Hospital Santa Júlia é dono de terra em que indígenas foram desapropriados em Manaus
18 de dezembro de 2023

Jefferson Ramos – Da Revista Cenarium Amazônia
MANAUS (AM) – O Hospital Santa Júlia é o proprietário da terra em que indígenas e não indígenas da “Comunidade Indígena Nusoken” foram desapropriados na manhã desta segunda-feira, 18. O terreno é localizado no bairro Tarumã, Zona Oeste de Manaus.

Segundo decisão da juíza federal Jaiza Fraxe, emitida no dia 11 de dezembro, o hospital particular é dono da terra desde 2007 e conseguiu comprovar a titularidade no curso do processo. A decisão aponta que, no caso específico, a invasão não tem qualquer relação com o movimento indígena ou “direitos de povos originários, seu ethos, demarcação e suas terras, cultura, tradição ou ancestralidade”.
Cerca de 200 famílias vivem no local há, aproximadamente, oito meses, situado à margem da Avenida do Turismo, de acordo com informações preliminares. Retroescavadeiras foram utilizadas para derrubar as moradias construídas no local, sendo a maioria delas de madeira.

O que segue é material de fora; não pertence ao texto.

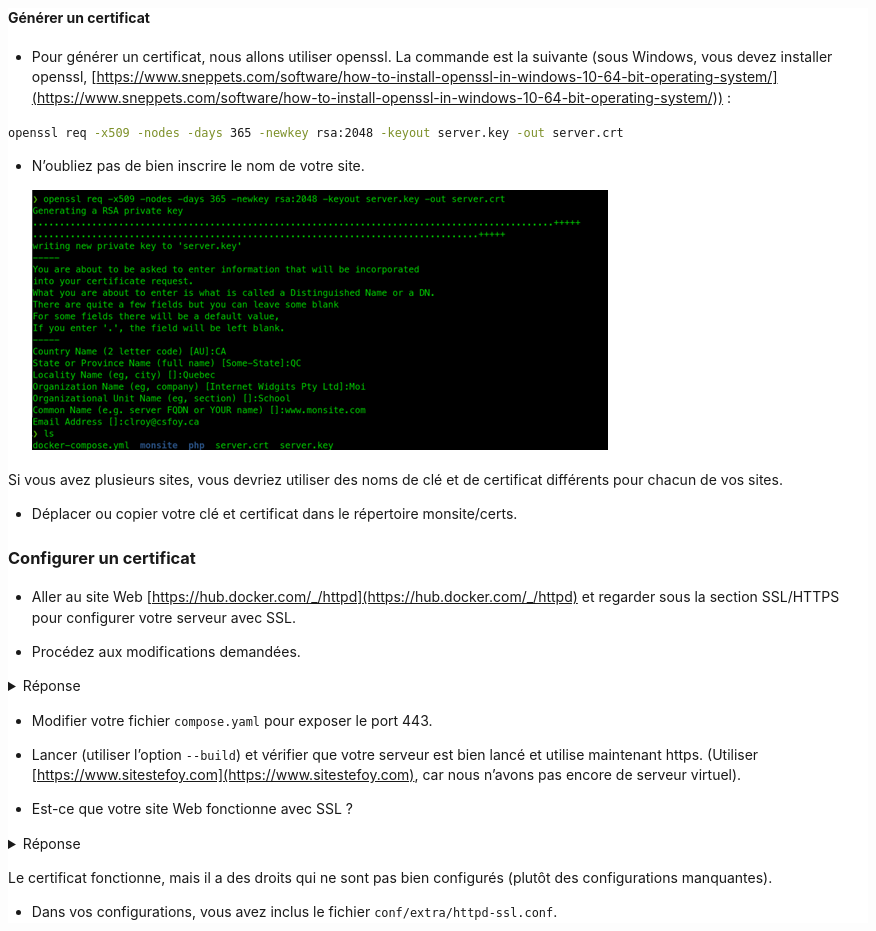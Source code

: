 #### Générer un certificat

-	Pour générer un certificat, nous allons utiliser openssl. La commande est la suivante 
(sous Windows, vous devez installer openssl, [https://www.sneppets.com/software/how-to-install-openssl-in-windows-10-64-bit-operating-system/](https://www.sneppets.com/software/how-to-install-openssl-in-windows-10-64-bit-operating-system/)) :

```bash
openssl req -x509 -nodes -days 365 -newkey rsa:2048 -keyout server.key -out server.crt
```  

- N’oubliez pas de bien inscrire le nom de votre site. 

  ![Exemple](../images/cert.png)

Si vous avez plusieurs sites, vous devriez utiliser des noms de clé et de certificat différents pour chacun de vos sites.

- Déplacer ou copier votre clé et certificat dans le répertoire monsite/certs.

### Configurer un certificat

- Aller au site Web [https://hub.docker.com/_/httpd](https://hub.docker.com/_/httpd) et regarder sous la section SSL/HTTPS pour configurer votre serveur avec SSL.  

- Procédez aux modifications demandées.

<details><summary>Réponse</summary></details>

- Modifier votre fichier ```compose.yaml``` pour exposer le port  443.  

-	Lancer (utiliser l’option ```--build```) et vérifier que votre serveur est bien lancé et utilise maintenant https. (Utiliser [https://www.sitestefoy.com](https://www.sitestefoy.com), car nous n’avons pas encore de serveur virtuel).

- Est-ce que votre site Web fonctionne avec SSL ? 

<details><summary>Réponse</summary></details>

Le certificat fonctionne, mais il a des droits qui ne sont pas bien configurés (plutôt des configurations manquantes). 

- Dans vos configurations, vous avez inclus le fichier ```conf/extra/httpd-ssl.conf```.  

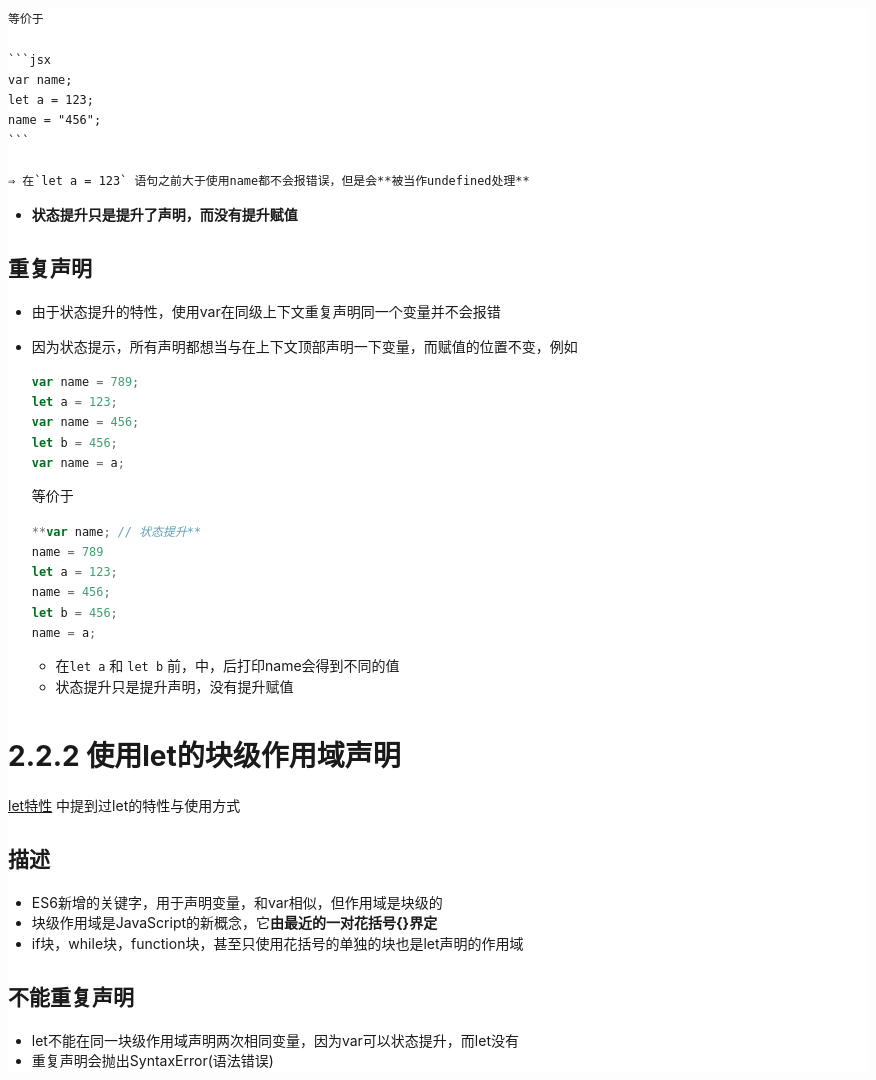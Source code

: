     等价于
    
    ```jsx
    var name;
    let a = 123;
    name = "456";
    ```
    
    ⇒ 在`let a = 123` 语句之前大于使用name都不会报错误，但是会**被当作undefined处理**
    
- **状态提升只是提升了声明，而没有提升赋值**

## 重复声明

- 由于状态提升的特性，使用var在同级上下文重复声明同一个变量并不会报错
- 因为状态提示，所有声明都想当与在上下文顶部声明一下变量，而赋值的位置不变，例如
    
    ```jsx
    var name = 789;
    let a = 123;
    var name = 456;
    let b = 456;
    var name = a;
    ```
    
    等价于
    
    ```jsx
    **var name; // 状态提升**
    name = 789
    let a = 123;
    name = 456;
    let b = 456;
    name = a;
    ```
    
    - 在`let a` 和 `let b` 前，中，后打印name会得到不同的值
    - 状态提升只是提升声明，没有提升赋值

# 2.2.2 使用let的块级作用域声明

[let特性](../%E8%AF%AD%E8%A8%80%E5%9F%BA%E7%A1%80%2089d20755080b4eafb61e070af8efb662.md) 中提到过let的特性与使用方式

## 描述

- ES6新增的关键字，用于声明变量，和var相似，但作用域是块级的
- 块级作用域是JavaScript的新概念，它**由最近的一对花括号{}界定**
- if块，while块，function块，甚至只使用花括号的单独的块也是let声明的作用域

## 不能重复声明

- let不能在同一块级作用域声明两次相同变量，因为var可以状态提升，而let没有
- 重复声明会抛出SyntaxError(语法错误)
    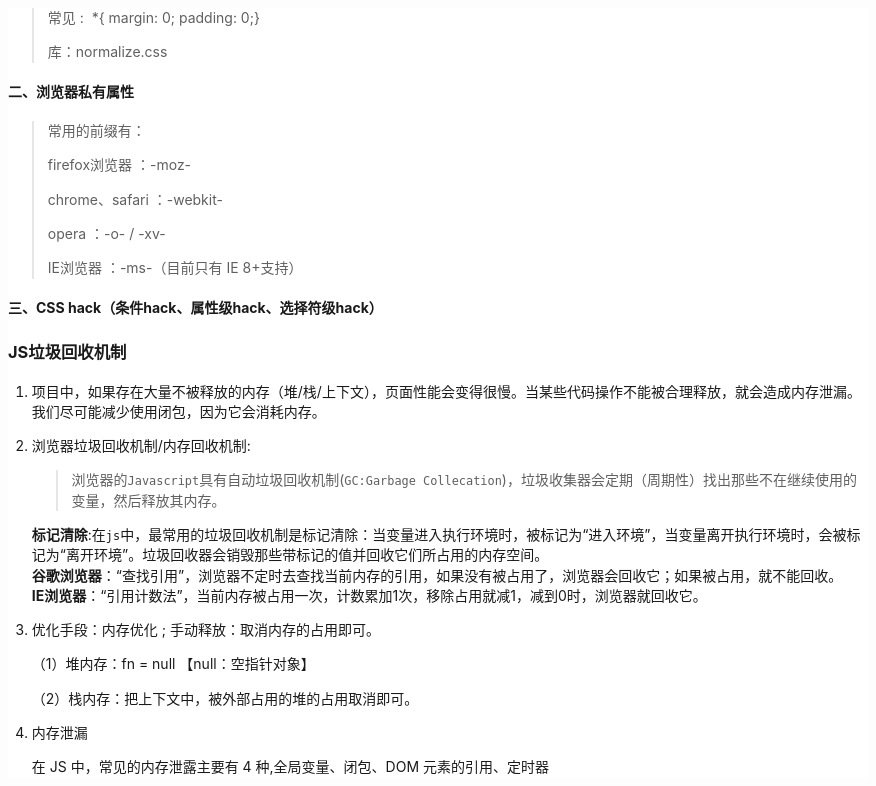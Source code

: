 > 常见 :  *{ margin: 0; padding: 0;}
>
> 库：normalize.css

#### 二、**浏览器私有属性**

> 常用的前缀有：
>
> firefox浏览器 ：-moz-
>
> chrome、safari ：-webkit-
>
> opera ：-o- / -xv-
>
> IE浏览器 ：-ms-（目前只有 IE 8+支持）
#### **三、CSS hack（条件hack、属性级hack、选择符级hack）**


### JS垃圾回收机制

1.  项目中，如果存在大量不被释放的内存（堆/栈/上下文），页面性能会变得很慢。当某些代码操作不能被合理释放，就会造成内存泄漏。我们尽可能减少使用闭包，因为它会消耗内存。

1.  浏览器垃圾回收机制/内存回收机制:

    > 浏览器的`Javascript`具有自动垃圾回收机制(`GC:Garbage Collecation`)，垃圾收集器会定期（周期性）找出那些不在继续使用的变量，然后释放其内存。

    **标记清除**:在`js`中，最常用的垃圾回收机制是标记清除：当变量进入执行环境时，被标记为“进入环境”，当变量离开执行环境时，会被标记为“离开环境”。垃圾回收器会销毁那些带标记的值并回收它们所占用的内存空间。\
    **谷歌浏览器**：“查找引用”，浏览器不定时去查找当前内存的引用，如果没有被占用了，浏览器会回收它；如果被占用，就不能回收。\
    **IE浏览器**：“引用计数法”，当前内存被占用一次，计数累加1次，移除占用就减1，减到0时，浏览器就回收它。

1.  优化手段：内存优化 ; 手动释放：取消内存的占用即可。

    （1）堆内存：fn = null 【null：空指针对象】

    （2）栈内存：把上下文中，被外部占用的堆的占用取消即可。

1.  内存泄漏

    在 JS 中，常见的内存泄露主要有 4 种,全局变量、闭包、DOM 元素的引用、定时器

“O autor comprovou a sua posse (e também sua propriedade) legítima, conforme documentos que acompanham a inicial, estando preenchido, portanto, o requisito estabelecido pelo legislador processual no art. 561, inciso I, do CPC/15. Isso porque a área é de propriedade do Hospital Santa Júlia, conforme matrícula 33.499 registrada no 3° Ofício de Registro de Imóveis de Manaus”, apontou a decisão.

Competência
O processo de desapropriação começou a tramitar no Tribunal de Justiça do Amazonas (TJAM), mas por envolver indígenas, o caso subiu para o Tribunal Regional Federal da 1ª Região (TRF1). Com a subida da ação, foi realizada uma inspeção judicial na qual se constatou nenhuma relação com terra indígena.
“Trata-se de uma invasão comum, ocupação precária e violenta, cometida por pessoas que, claramente, querem usar o movimento indígena como escudo para invadir terras particulares, comercializar lotes de terras particulares e usar de má-fé, prejudicando os próprios povos originários, ao submeterem pessoas indígenas a essa humilhação de invasão de terra alheia”, narra um trecho do despacho.

Conforme manifestação do Hospital Santa Júlia, no âmbito do processo, no dia 15 de outubro, a área foi ocupada por cerca de 100 pessoas, que chegaram em ônibus e derrubaram o muro, utilizando enxadas, terçados e outras ferramentas com atos de violência, mantendo em cárcere privado o caseiro, e o ameaçando para que saísse do local imediatamente.
“A parte autora comprovou também o esbulho praticado pelos invasores, os quais adentraram no imóvel destruindo benfeitorias do bem, além da vegetação nativa não antropizada, ocasionando dano ambiental irreparável, sem qualquer tipo de autorização”, destaca a sentença.

A medida judicial foi cumprida com o apoio da Polícia Federal e o aparato de Segurança Pública do Estado do Amazonas. Entre as determinações, a juíza ordenou a identificação dos ocupantes e medidas por parte do empreendimento médico para evitar novas ocupações.
Sem acompanhamento
A ação foi conduzida sem o acompanhamento de órgãos indigenistas. A Fundação Nacional dos Povos Indígenas (Funai) no Amazonas e a Fundação Estadual dos Povos Indígenas (FEI) confirmaram à REVISTA CENARIUM AMAZÔNIA que não foram informadas sobre a reintegração de posse de um terreno localizado na Avenida do Turismo.
A indígena Margarida Ferreira, uma das desapropriadas da área, contou à CENARIUM que se sentiu humilhada. A indígena Kokama relembra o momento em que se ajoelhou perante equipes da tropa de choque.

“A gente não podia ser humilhado desse jeito, porque nós somos dessa terra. A gente merece uma terra digna”.
PF
Em nota à imprensa, a Polícia Federal (PF) informou que na última sexta-feira, 15, os ocupantes foram intimados sobre a ação. “Vale ressaltar que a Justiça Federal disponibilizou toda a estrutura necessária para a retirada dos invasores do local. Foram cedidos caminhões de mudança e carregadores, que ficaram disponíveis para levar os invasores para o endereço que quisessem”, informou a PF.